今日の福音書朗読箇所がイエス様の宣教活動の始めについて語っていることの中から、特に二つの点に注目したいと思います。

一つはイエス様が、自分の家、故郷のナザレを離れて、神の国運動の拠点をガリラヤ湖の北側の町、カファルナウムに据えたことです。イエス様は神の国の働きを開始するとき、自分の慣れ親しんだ故郷も、家族も捨てたのです。

もう一つは、「悔い改めよ。天の国は近づいた」と言ってイエス様が神の国運動を開始すると同時にしたことは、ペトロとアンデレ、ヤコブとヨハネという弟子を作ることだったという点です。

福音書という書物は、イエス様と弟子たちの活動の、正確な歴史記録を残すために書かれたわけではありません。すべての福音書は、それを読む教会に対する指針となるために書かれました。ですから、イエス様の神の国の運動の始めについて語られていることは、私たちが神の国運動の後継者として歩むためのガイドラインです。

私は、たった今上げた、二つの注目すべき点、慣れ親しんだ生活を捨てるということと、弟子を作ることの重要さを、今朝、皆さんと確認することで、この説教を終えたいと思います。

ほとんど毎回のように説教の中で繰り返していることですが、教会は、イエス・キリストが始められた神の国の運動を、主が再び来られるまで続けるという使命を与えられた、旅する共同体です。教会は運動体です。しかし多くの教会が、運動体としての姿を失い、慣れ親しんだ場所に留まり、建物を維持することにほとんどすべての資金とエネルギーとを費やしています。

ところが、イエス様が神の国の運動を始めるためにしたことは、「慣れ親しんだ生活を守る」こととは正反対のことでした。神の国の運動は、故郷と家族を捨てることによって始められました。そして、神の国の運動は「旅を続けること」でした。

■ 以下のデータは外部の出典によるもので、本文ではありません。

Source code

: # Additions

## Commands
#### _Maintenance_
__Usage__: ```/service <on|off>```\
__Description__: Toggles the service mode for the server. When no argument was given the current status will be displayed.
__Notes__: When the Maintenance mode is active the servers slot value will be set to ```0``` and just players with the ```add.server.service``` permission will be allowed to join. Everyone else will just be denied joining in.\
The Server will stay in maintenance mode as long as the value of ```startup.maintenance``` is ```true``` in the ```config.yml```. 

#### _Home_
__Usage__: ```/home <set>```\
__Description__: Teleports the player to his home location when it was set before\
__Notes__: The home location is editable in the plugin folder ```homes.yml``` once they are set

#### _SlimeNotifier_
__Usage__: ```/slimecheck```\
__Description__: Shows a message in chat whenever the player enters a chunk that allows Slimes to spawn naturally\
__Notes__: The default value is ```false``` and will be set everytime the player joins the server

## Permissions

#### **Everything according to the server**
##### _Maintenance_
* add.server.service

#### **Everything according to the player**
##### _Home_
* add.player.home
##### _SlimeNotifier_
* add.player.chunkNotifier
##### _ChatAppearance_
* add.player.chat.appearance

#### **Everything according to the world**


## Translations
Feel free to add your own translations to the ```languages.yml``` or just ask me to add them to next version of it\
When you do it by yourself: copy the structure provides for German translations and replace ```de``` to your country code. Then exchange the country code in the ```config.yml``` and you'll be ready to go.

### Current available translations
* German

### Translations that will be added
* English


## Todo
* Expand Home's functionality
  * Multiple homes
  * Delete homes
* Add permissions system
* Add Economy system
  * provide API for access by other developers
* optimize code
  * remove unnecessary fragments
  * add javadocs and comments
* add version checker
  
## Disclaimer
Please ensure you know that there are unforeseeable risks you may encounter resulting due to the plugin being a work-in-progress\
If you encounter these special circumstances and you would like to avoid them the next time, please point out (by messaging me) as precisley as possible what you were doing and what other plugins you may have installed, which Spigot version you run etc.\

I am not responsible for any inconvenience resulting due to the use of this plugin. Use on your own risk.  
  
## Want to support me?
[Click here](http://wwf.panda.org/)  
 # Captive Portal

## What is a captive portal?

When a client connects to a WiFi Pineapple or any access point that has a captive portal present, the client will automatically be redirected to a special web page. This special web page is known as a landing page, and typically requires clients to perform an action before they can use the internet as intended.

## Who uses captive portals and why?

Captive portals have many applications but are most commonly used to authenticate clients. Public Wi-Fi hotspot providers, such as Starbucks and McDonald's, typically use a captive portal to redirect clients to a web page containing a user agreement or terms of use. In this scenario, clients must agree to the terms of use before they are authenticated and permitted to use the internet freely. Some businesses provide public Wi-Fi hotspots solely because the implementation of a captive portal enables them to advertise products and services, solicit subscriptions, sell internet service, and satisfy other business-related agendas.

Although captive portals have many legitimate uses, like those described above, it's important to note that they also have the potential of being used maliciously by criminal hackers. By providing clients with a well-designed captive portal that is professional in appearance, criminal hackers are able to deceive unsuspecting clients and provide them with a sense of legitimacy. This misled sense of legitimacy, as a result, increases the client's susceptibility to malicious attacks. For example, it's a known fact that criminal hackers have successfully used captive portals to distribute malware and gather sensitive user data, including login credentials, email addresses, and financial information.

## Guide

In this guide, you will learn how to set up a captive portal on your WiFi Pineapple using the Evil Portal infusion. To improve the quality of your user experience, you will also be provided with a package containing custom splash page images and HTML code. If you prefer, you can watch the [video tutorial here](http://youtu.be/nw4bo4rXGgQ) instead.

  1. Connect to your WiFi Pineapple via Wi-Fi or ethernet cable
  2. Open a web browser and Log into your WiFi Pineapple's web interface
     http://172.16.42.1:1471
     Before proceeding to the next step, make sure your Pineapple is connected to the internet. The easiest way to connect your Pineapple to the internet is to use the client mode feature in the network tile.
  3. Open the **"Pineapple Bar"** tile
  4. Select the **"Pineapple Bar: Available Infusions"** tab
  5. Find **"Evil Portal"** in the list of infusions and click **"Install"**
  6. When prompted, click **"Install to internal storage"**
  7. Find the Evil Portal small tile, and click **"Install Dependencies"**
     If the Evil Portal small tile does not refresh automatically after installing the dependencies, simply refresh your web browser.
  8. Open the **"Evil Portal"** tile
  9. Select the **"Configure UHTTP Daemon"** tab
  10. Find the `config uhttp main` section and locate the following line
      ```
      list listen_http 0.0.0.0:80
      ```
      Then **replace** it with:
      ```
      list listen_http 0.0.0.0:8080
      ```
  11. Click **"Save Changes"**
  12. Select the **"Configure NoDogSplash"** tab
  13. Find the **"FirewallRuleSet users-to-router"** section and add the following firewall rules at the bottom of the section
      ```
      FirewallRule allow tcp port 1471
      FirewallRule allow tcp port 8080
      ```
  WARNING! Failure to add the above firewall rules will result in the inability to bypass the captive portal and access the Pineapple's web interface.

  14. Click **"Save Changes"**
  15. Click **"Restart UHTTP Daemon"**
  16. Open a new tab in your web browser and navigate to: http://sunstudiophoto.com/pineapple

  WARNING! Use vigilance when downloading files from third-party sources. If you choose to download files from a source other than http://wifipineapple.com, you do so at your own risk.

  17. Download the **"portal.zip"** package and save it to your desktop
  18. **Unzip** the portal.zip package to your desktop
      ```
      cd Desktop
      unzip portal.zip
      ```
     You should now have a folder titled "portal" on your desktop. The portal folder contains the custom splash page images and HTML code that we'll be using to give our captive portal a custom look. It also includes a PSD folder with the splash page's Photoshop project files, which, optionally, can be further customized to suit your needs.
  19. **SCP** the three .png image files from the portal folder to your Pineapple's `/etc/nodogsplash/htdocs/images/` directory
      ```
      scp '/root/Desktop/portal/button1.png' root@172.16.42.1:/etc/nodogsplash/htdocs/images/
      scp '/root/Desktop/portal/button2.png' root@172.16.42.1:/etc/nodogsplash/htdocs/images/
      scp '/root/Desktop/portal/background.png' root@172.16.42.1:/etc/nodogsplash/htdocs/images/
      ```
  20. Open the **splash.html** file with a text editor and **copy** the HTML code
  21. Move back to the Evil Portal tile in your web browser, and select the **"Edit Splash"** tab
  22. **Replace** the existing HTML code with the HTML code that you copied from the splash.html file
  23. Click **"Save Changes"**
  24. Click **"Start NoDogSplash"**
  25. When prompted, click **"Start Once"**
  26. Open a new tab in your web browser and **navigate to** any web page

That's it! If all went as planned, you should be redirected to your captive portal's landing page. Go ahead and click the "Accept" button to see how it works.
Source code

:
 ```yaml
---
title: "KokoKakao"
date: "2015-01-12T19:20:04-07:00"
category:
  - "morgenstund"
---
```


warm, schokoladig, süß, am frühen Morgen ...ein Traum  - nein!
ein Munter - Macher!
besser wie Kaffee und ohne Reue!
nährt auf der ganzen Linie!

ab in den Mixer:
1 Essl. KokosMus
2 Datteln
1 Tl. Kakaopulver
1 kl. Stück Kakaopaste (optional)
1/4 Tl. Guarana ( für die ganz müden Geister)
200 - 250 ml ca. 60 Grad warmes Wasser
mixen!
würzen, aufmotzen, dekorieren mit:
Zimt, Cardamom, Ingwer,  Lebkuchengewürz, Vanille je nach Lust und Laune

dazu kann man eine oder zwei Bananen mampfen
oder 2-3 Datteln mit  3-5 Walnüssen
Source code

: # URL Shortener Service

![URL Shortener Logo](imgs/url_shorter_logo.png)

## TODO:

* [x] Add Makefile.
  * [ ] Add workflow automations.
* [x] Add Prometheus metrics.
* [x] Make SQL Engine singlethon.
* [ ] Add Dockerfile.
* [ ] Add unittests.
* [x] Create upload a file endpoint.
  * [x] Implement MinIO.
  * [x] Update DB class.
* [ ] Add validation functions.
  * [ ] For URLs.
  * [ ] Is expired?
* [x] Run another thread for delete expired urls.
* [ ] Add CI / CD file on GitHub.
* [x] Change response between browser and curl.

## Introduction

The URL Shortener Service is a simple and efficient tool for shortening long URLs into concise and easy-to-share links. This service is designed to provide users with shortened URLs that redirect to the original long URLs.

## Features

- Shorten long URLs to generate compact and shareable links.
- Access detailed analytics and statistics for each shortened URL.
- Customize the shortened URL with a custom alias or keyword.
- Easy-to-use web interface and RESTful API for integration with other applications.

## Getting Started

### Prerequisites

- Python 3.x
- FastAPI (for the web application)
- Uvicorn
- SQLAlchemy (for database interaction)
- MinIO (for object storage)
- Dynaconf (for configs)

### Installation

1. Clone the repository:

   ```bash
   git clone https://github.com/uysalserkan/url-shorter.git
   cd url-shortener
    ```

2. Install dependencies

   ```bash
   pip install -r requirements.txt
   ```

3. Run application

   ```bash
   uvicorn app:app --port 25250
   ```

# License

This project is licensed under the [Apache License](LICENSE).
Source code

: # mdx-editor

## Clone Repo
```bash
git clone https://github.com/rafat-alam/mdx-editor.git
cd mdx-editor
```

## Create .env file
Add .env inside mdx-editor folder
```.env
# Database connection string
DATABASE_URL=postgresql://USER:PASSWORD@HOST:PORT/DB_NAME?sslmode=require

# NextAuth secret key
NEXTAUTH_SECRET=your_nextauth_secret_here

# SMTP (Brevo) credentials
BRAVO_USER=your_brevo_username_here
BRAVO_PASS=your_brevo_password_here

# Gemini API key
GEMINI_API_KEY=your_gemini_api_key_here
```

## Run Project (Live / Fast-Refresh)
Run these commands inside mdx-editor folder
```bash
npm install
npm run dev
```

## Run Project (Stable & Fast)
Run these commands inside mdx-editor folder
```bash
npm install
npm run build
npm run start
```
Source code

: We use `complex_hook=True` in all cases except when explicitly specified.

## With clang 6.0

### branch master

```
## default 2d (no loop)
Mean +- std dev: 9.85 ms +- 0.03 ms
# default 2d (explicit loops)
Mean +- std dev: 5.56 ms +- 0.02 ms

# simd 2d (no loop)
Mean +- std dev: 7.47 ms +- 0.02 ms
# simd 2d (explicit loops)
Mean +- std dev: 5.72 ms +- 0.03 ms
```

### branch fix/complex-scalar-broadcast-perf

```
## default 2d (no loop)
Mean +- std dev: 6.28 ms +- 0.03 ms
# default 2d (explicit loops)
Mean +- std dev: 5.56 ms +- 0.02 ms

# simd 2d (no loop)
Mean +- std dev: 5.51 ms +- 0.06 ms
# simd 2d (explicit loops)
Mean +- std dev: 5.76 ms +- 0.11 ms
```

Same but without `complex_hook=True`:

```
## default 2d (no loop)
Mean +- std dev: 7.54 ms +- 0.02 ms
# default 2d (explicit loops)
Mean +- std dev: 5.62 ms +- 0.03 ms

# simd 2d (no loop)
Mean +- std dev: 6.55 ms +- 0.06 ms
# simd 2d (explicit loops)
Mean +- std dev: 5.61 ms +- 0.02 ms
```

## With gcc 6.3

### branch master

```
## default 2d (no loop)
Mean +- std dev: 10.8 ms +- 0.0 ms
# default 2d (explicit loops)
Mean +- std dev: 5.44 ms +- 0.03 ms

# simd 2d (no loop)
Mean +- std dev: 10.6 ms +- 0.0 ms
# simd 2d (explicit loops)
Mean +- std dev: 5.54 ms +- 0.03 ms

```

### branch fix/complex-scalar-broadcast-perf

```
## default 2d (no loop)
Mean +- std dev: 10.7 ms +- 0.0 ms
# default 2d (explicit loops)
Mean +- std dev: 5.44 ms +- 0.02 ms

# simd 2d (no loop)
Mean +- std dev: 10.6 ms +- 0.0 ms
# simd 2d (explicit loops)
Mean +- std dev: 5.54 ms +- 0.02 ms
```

イエス様がカファルナウムに据えた拠点は、次の旅のための準備をするための場であり、定住するための場所ではありませんでした。そして、イエス様の神の国の宣教の旅は、神の国の民となり、神の国運動の運動員となる弟子を作ることそのものでした。

この二つのことは、教会の未来について考える上で、もっとも重要な指針となると私は信じています。

カトリックであれプロテスタントであれ、これまで通りの慣れ親しんだ生き方を続けて、教会が神の国の運動として存続できる可能性はないでしょう。教会の未来は、これまでに慣れ親しんできたものを捨てて、神の国の働きを担う運動員を作るために旅をする運動体としての姿を見出せるかどうかにかかっています。

慣れ親しんだ生活を捨てること。慣れ親しんだ場所を捨てること。通い慣れた道を離れて、新しい道を進むこと。これらはリスクを犯すことであり、安全を手放すことです。それは勇気を必要とすることです。

願わくは、神の国の運動を継続するために、キリストの霊が私たちを導き、慣れ親しんだものを捨て、神の国の運動に加わる弟子となる者見つける旅に出て行く勇気を与えてくださいますように。